While Lawmakers Redraw Maps, Hoosiers Are Left With Rising Energy Bills

Indiana families are facing some of the fastest-rising energy costs in the country. Month after month, bills keep climbing — and for many households, that extra $30, $40, or $50 a month isn’t something you can just absorb. It’s the difference between a full grocery trip and a skipped one. It’s whether the car gets filled or only half a tank. It’s whether you can stay caught up or start falling behind.

At a moment when Hoosiers clearly need help, you would expect the legislature to be laser-focused on lowering costs and strengthening consumer protections.

But that’s not what’s happening.

Instead, too many lawmakers are spending their time trying to push through a mid-cycle redistricting plan that Hoosiers overwhelmingly oppose. They’re prioritizing political boundaries over the economic strain families feel every single day.

That choice says a lot about where their focus is — and who they believe they’re accountable to.


A Roadmap for Relief Already Exists

Advocates across the state recently released the Help Hoosiers Now: Ratepayer Relief Plan. It’s a practical, Hoosier-made roadmap with one goal: help families keep their homes powered and their budgets intact.

The plan lays out immediate steps lawmakers could take to provide relief:

  • A discount rate for low-income and fixed-income households
    So the people most at risk don’t face the highest burden.

  • Stronger safeguards against shutoffs
    Because no family should lose heat during extreme weather while utility profits remain strong.

  • Stopping utilities from billing customers for lobbying and political expenses
    If utilities want to influence legislation, they shouldn’t pass the cost on to Hoosiers.

  • Restoring oversight and transparency
    Giving regulators the tools to protect customers — not rubber-stamp rate hikes.

  • More community energy options
    So people aren’t boxed in by a single monopoly without alternatives.

These ideas aren’t partisan. They’re practical. They’re built on what other states already do successfully. And they would make a real difference for Hoosier families right now.


What Hoosiers Are Seeing, and What Lawmakers Are Missing

Across the state, people are worried — and for good reason. Families are already paying more for basic utilities than they did just a year ago, and many are bracing for further increases. Nearly every Hoosier knows someone who has struggled to keep up with their electric or heating bill.

This is the kind of issue that should unite the Statehouse, not divide it.

But when legislators choose to focus their time and attention on a redistricting plan instead of tackling rising costs, it sends a clear signal: the priorities inside the building don’t match the priorities outside it.

Hoosiers want affordability.
Hoosiers want accountability.
Hoosiers want leaders who understand the real pressures families are under.

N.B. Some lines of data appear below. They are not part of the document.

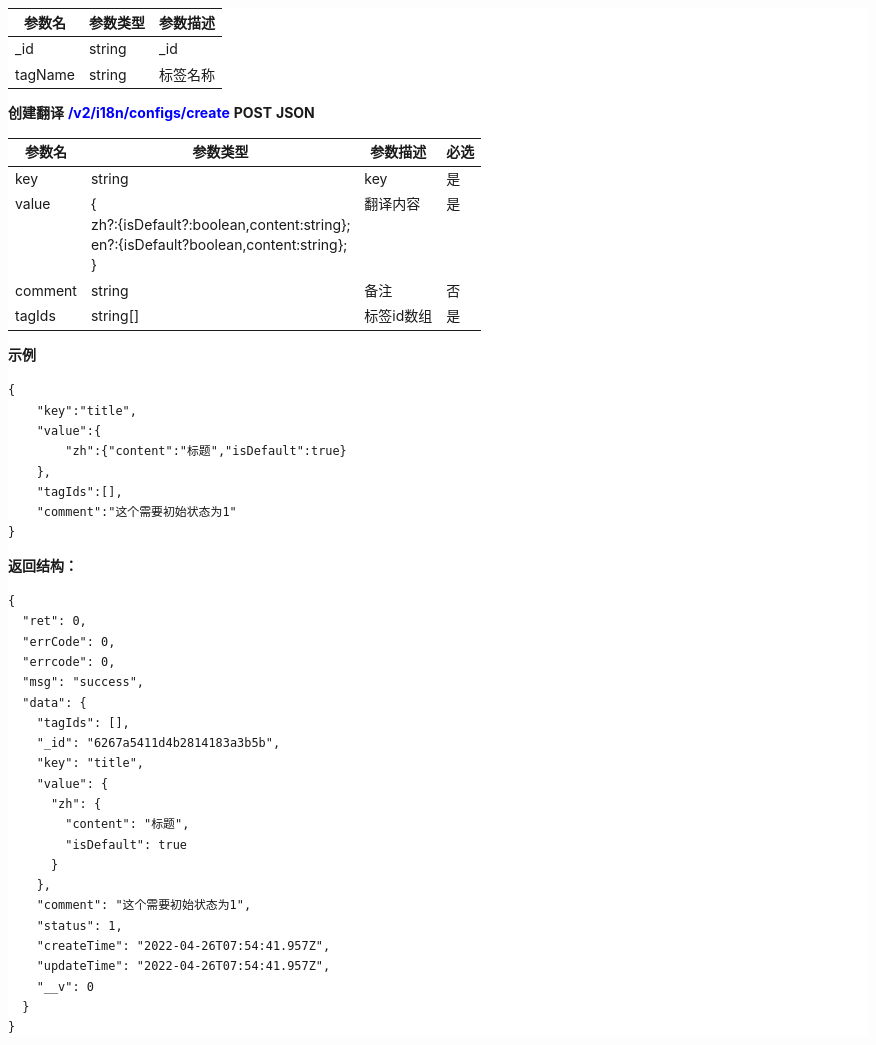 | 参数名  | 参数类型 | 参数描述 |
| ------- | -------- | -------- |
| _id     | string   | _id      |
| tagName | string   | 标签名称 |



**创建翻译** <font color='blue'>**/v2/i18n/configs/create**</font>	**POST**	**JSON**

| 参数名  | 参数类型                                                     | 参数描述   | 必选 |
| ------- | ------------------------------------------------------------ | ---------- | ---- |
| key     | string                                                       | key        | 是   |
| value   | {<br>zh?:{isDefault?:boolean,content:string};<br>en?:{isDefault?boolean,content:string};<br>} | 翻译内容   | 是   |
| comment | string                                                       | 备注       | 否   |
| tagIds  | string[]                                                     | 标签id数组 | 是   |

**示例**

```
{
	"key":"title",
	"value":{
		"zh":{"content":"标题","isDefault":true}
	},
	"tagIds":[],
	"comment":"这个需要初始状态为1"
}
```
**返回结构：**

```
{
  "ret": 0,
  "errCode": 0,
  "errcode": 0,
  "msg": "success",
  "data": {
    "tagIds": [],
    "_id": "6267a5411d4b2814183a3b5b",
    "key": "title",
    "value": {
      "zh": {
        "content": "标题",
        "isDefault": true
      }
    },
    "comment": "这个需要初始状态为1",
    "status": 1,
    "createTime": "2022-04-26T07:54:41.957Z",
    "updateTime": "2022-04-26T07:54:41.957Z",
    "__v": 0
  }
}
```
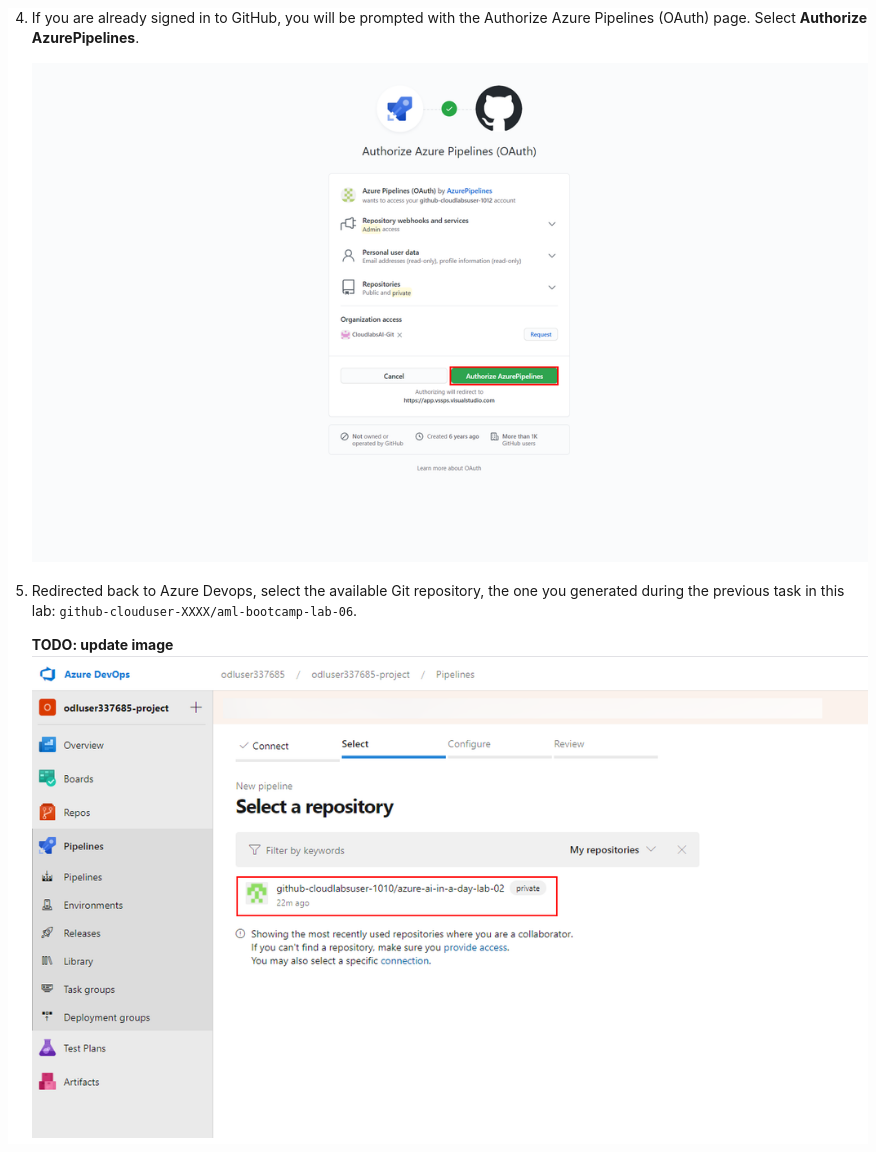 4. If you are already signed in to GitHub, you will be prompted with the Authorize Azure Pipelines (OAuth) page. Select **Authorize AzurePipelines**.

    ![Authorize Azure Pipelines access to GitHub](../../day-03/media/01-github-authorizeaccess.png)

5. Redirected back to Azure Devops, select the available Git repository, the one you generated during the previous task in this lab: `github-clouduser-XXXX/aml-bootcamp-lab-06`.

    **TODO:  update image**
    ![Select repository name](../../day-03/media/015-selectgitrepository.png)

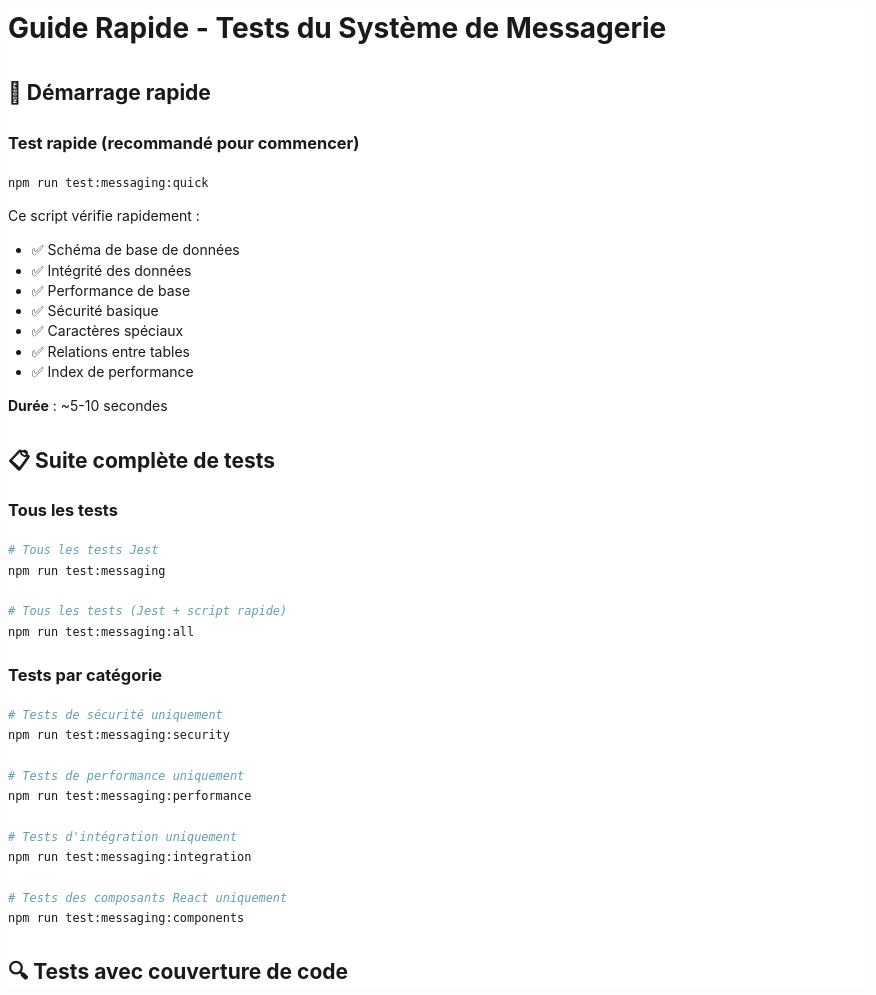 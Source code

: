 # Guide Rapide - Tests du Système de Messagerie

## 🚀 Démarrage rapide

### Test rapide (recommandé pour commencer)

```bash
npm run test:messaging:quick
```

Ce script vérifie rapidement :
- ✅ Schéma de base de données
- ✅ Intégrité des données
- ✅ Performance de base
- ✅ Sécurité basique
- ✅ Caractères spéciaux
- ✅ Relations entre tables
- ✅ Index de performance

**Durée** : ~5-10 secondes

## 📋 Suite complète de tests

### Tous les tests

```bash
# Tous les tests Jest
npm run test:messaging

# Tous les tests (Jest + script rapide)
npm run test:messaging:all
```

### Tests par catégorie

```bash
# Tests de sécurité uniquement
npm run test:messaging:security

# Tests de performance uniquement
npm run test:messaging:performance

# Tests d'intégration uniquement
npm run test:messaging:integration

# Tests des composants React uniquement
npm run test:messaging:components
```

## 🔍 Tests avec couverture de code
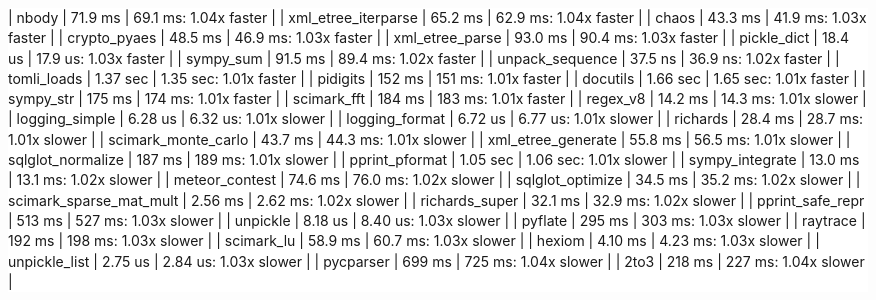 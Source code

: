 | nbody                      | 71.9 ms                                                     | 69.1 ms: 1.04x faster                                                       |
| xml_etree_iterparse        | 65.2 ms                                                     | 62.9 ms: 1.04x faster                                                       |
| chaos                      | 43.3 ms                                                     | 41.9 ms: 1.03x faster                                                       |
| crypto_pyaes               | 48.5 ms                                                     | 46.9 ms: 1.03x faster                                                       |
| xml_etree_parse            | 93.0 ms                                                     | 90.4 ms: 1.03x faster                                                       |
| pickle_dict                | 18.4 us                                                     | 17.9 us: 1.03x faster                                                       |
| sympy_sum                  | 91.5 ms                                                     | 89.4 ms: 1.02x faster                                                       |
| unpack_sequence            | 37.5 ns                                                     | 36.9 ns: 1.02x faster                                                       |
| tomli_loads                | 1.37 sec                                                    | 1.35 sec: 1.01x faster                                                      |
| pidigits                   | 152 ms                                                      | 151 ms: 1.01x faster                                                        |
| docutils                   | 1.66 sec                                                    | 1.65 sec: 1.01x faster                                                      |
| sympy_str                  | 175 ms                                                      | 174 ms: 1.01x faster                                                        |
| scimark_fft                | 184 ms                                                      | 183 ms: 1.01x faster                                                        |
| regex_v8                   | 14.2 ms                                                     | 14.3 ms: 1.01x slower                                                       |
| logging_simple             | 6.28 us                                                     | 6.32 us: 1.01x slower                                                       |
| logging_format             | 6.72 us                                                     | 6.77 us: 1.01x slower                                                       |
| richards                   | 28.4 ms                                                     | 28.7 ms: 1.01x slower                                                       |
| scimark_monte_carlo        | 43.7 ms                                                     | 44.3 ms: 1.01x slower                                                       |
| xml_etree_generate         | 55.8 ms                                                     | 56.5 ms: 1.01x slower                                                       |
| sqlglot_normalize          | 187 ms                                                      | 189 ms: 1.01x slower                                                        |
| pprint_pformat             | 1.05 sec                                                    | 1.06 sec: 1.01x slower                                                      |
| sympy_integrate            | 13.0 ms                                                     | 13.1 ms: 1.02x slower                                                       |
| meteor_contest             | 74.6 ms                                                     | 76.0 ms: 1.02x slower                                                       |
| sqlglot_optimize           | 34.5 ms                                                     | 35.2 ms: 1.02x slower                                                       |
| scimark_sparse_mat_mult    | 2.56 ms                                                     | 2.62 ms: 1.02x slower                                                       |
| richards_super             | 32.1 ms                                                     | 32.9 ms: 1.02x slower                                                       |
| pprint_safe_repr           | 513 ms                                                      | 527 ms: 1.03x slower                                                        |
| unpickle                   | 8.18 us                                                     | 8.40 us: 1.03x slower                                                       |
| pyflate                    | 295 ms                                                      | 303 ms: 1.03x slower                                                        |
| raytrace                   | 192 ms                                                      | 198 ms: 1.03x slower                                                        |
| scimark_lu                 | 58.9 ms                                                     | 60.7 ms: 1.03x slower                                                       |
| hexiom                     | 4.10 ms                                                     | 4.23 ms: 1.03x slower                                                       |
| unpickle_list              | 2.75 us                                                     | 2.84 us: 1.03x slower                                                       |
| pycparser                  | 699 ms                                                      | 725 ms: 1.04x slower                                                        |
| 2to3                       | 218 ms                                                      | 227 ms: 1.04x slower                                                        | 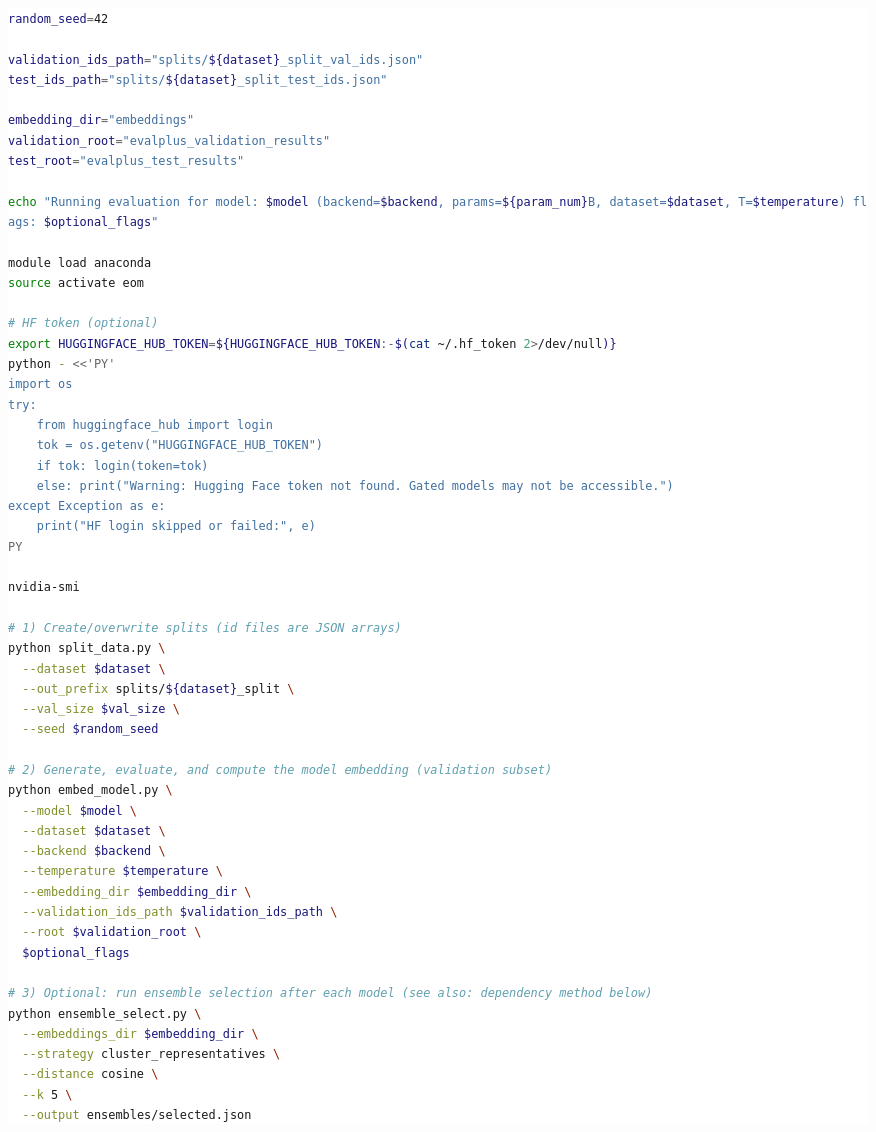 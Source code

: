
 ```bash
random_seed=42

validation_ids_path="splits/${dataset}_split_val_ids.json"
test_ids_path="splits/${dataset}_split_test_ids.json"

embedding_dir="embeddings"
validation_root="evalplus_validation_results"
test_root="evalplus_test_results"

echo "Running evaluation for model: $model (backend=$backend, params=${param_num}B, dataset=$dataset, T=$temperature) flags: $optional_flags"

module load anaconda
source activate eom

# HF token (optional)
export HUGGINGFACE_HUB_TOKEN=${HUGGINGFACE_HUB_TOKEN:-$(cat ~/.hf_token 2>/dev/null)}
python - <<'PY'
import os
try:
    from huggingface_hub import login
    tok = os.getenv("HUGGINGFACE_HUB_TOKEN")
    if tok: login(token=tok)
    else: print("Warning: Hugging Face token not found. Gated models may not be accessible.")
except Exception as e:
    print("HF login skipped or failed:", e)
PY

nvidia-smi

# 1) Create/overwrite splits (id files are JSON arrays)
python split_data.py \
  --dataset $dataset \
  --out_prefix splits/${dataset}_split \
  --val_size $val_size \
  --seed $random_seed

# 2) Generate, evaluate, and compute the model embedding (validation subset)
python embed_model.py \
  --model $model \
  --dataset $dataset \
  --backend $backend \
  --temperature $temperature \
  --embedding_dir $embedding_dir \
  --validation_ids_path $validation_ids_path \
  --root $validation_root \
  $optional_flags

# 3) Optional: run ensemble selection after each model (see also: dependency method below)
python ensemble_select.py \
  --embeddings_dir $embedding_dir \
  --strategy cluster_representatives \
  --distance cosine \
  --k 5 \
  --output ensembles/selected.json
```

The Work That Should Come Next

The solutions are on the table. The need is undeniable. And the public support is overwhelming.

Lawmakers should:

  1. Take up the Ratepayer Relief Plan and move quickly on the most immediate forms of help.

  2. Restore the consumer protections and energy-efficiency tools Indiana once relied on.

  3. Make sure utilities are working for the public good — not the other way around.

  4. Focus on improving daily life for Hoosiers instead of rewriting maps to protect political power.

This isn’t a complicated choice. It’s a question of priorities.


Bottom Line

Hoosiers are resilient. We work hard, we plan carefully, and we expect fairness from the people elected to represent us.

But families shouldn’t have to carry this burden alone — especially not while the legislature diverts its attention to a redistricting fight that does nothing to lower bills or improve daily life.

It’s time for lawmakers to refocus on what matters: helping Hoosiers keep their energy affordable, their homes stable, and their budgets manageable.
Because when families can build a life with security and dignity, our entire state is stronger for it.